In United Truckmen, Inc. v. Lorentz (1952), 114 Cal.App.2d 26, 34 [ 249 P.2d 352], we pointed out that Ellis v. Klaff, supra, 96 Cal.App.2d 471, 476, "contains a well supported discussion of the requirements of both the parol evidence rule and the statute of frauds."Summary of this case from Rivers v. Beadle
Docket No. 15277.
November 3, 1952.
APPEAL from a judgment of the Superior Court of Santa Clara County. O.K. Morton, Judge. Reversed.
Assigned by Chairman of Judicial Council.
Action for specific performance of contract for sale of real property. Judgment for defendants reversed.
Rankin, Oneal, Luckhardt, Center Hall and J.E. Longinotti for Appellant.
Bohnett, Hill, Cottrell Bohnett and L.D. Bohnett for Respondents.
In an action for specific performance of a contract for sale of real property, judgment went for defendants. Plaintiff appeals.
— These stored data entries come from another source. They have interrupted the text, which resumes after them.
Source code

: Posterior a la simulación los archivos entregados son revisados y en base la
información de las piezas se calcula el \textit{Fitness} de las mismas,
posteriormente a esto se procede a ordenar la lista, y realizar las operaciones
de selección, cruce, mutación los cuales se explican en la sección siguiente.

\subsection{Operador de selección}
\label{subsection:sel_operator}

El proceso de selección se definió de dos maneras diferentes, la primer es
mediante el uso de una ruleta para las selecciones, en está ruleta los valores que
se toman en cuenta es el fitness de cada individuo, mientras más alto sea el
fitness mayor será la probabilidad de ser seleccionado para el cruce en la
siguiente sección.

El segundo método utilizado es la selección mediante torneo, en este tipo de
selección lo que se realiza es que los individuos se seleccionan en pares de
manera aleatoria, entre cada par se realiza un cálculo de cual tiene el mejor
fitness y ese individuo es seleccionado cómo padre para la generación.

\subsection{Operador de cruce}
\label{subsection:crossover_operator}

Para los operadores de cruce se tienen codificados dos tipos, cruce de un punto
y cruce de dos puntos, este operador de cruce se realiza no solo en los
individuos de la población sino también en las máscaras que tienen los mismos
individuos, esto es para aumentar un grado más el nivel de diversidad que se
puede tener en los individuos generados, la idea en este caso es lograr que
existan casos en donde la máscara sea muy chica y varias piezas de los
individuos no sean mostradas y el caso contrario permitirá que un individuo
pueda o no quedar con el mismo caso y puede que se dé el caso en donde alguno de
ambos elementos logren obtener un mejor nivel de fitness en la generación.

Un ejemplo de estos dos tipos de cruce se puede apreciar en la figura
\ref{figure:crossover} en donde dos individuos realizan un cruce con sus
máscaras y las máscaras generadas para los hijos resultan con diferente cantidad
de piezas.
QUESTIONS PRESENTED1. Was the description of the real property indefinite? 2. If so, was it so indefinite as to exclude the admission of parol evidence?
Defendant Ernest Lorentz, Sr., agreed to sell and plaintiff to buy certain real property in Santa Clara County. The agreement was in the form of a "Deposit Receipt." The property is described as "the following described property, situate in the County of Santa Clara, California: The southerly portion of that certain property being under the name of Ernest Lorentz Sr. and bounded on the East by South Tenth Street and on the South by the Western Pacific Railroad, being about 275 feet on South Tenth Street by approximately 500 feet deep, containing about 3 acres. . . . The total purchase price is Nine Thousand ($9,000.00) Dollars. . . ." The property belongs to both defendants as joint tenants. No point is made in the case that the agreement to sell was signed only by the husband. When the seller refused to go through with the sale, plaintiff sued both defendants for specific performance. At the trial, plaintiff offered the deposit receipt in evidence, but the court sustained an objection to its admission on the ground that the description in it was uncertain and it could not be determined therefrom what land was intended to be sold.
The whole property, of which that sold was a portion, is approximately 10 1/2 acres and is the only property of defendants or either of them in the vicinity of South Tenth Street and the Western Pacific Railroad. The property does not run directly north and south, but on an angle running northwesterly and southeasterly. It is bounded on the south by the Western Pacific Railroad. This southerly line is 500.05 feet long. It is bounded on the east by South Tenth Street. A surveyor, called by defendants, testified that it would be impossible to identify the "about 3 acres" mentioned in the receipt. He did testify that if in determining the easterly boundary "you would say a flat three acres and 275 feet on Tenth Street," there would not be any trouble with the description. He pointed out that taking a point on South Tenth Street 275 feet northerly from the southerly boundary (the Western Pacific Railroad) and running a line geographically west from that point would result in an area southerly of that line of approximately 6.11 acres, and the northerly line of the area would be considerably longer than 500.05 feet. Running the line from that point westerly and parallel with the northerly line of the whole tract would result in an area southerly of that line of approximately 3.59 acres. The northerly line of that area would be shorter than 500.05 feet. Running the line westerly and parallel to the southerly line of the tract would result in an area southerly of that line of approximately 3.11 acres. This latter parallelogram would be 500.05 feet on its southerly boundary (the Western Pacific Railroad), 275 feet on Tenth Street, its easterly boundary, 500.05 feet on its northerly boundary, and 275 feet on its westerly boundary (the westerly boundary of the whole tract). Such a parallelogram would come very close to meeting the description given, being " about 275 feet on South Tenth Street by approximately 500 feet deep, containing about 3 acres."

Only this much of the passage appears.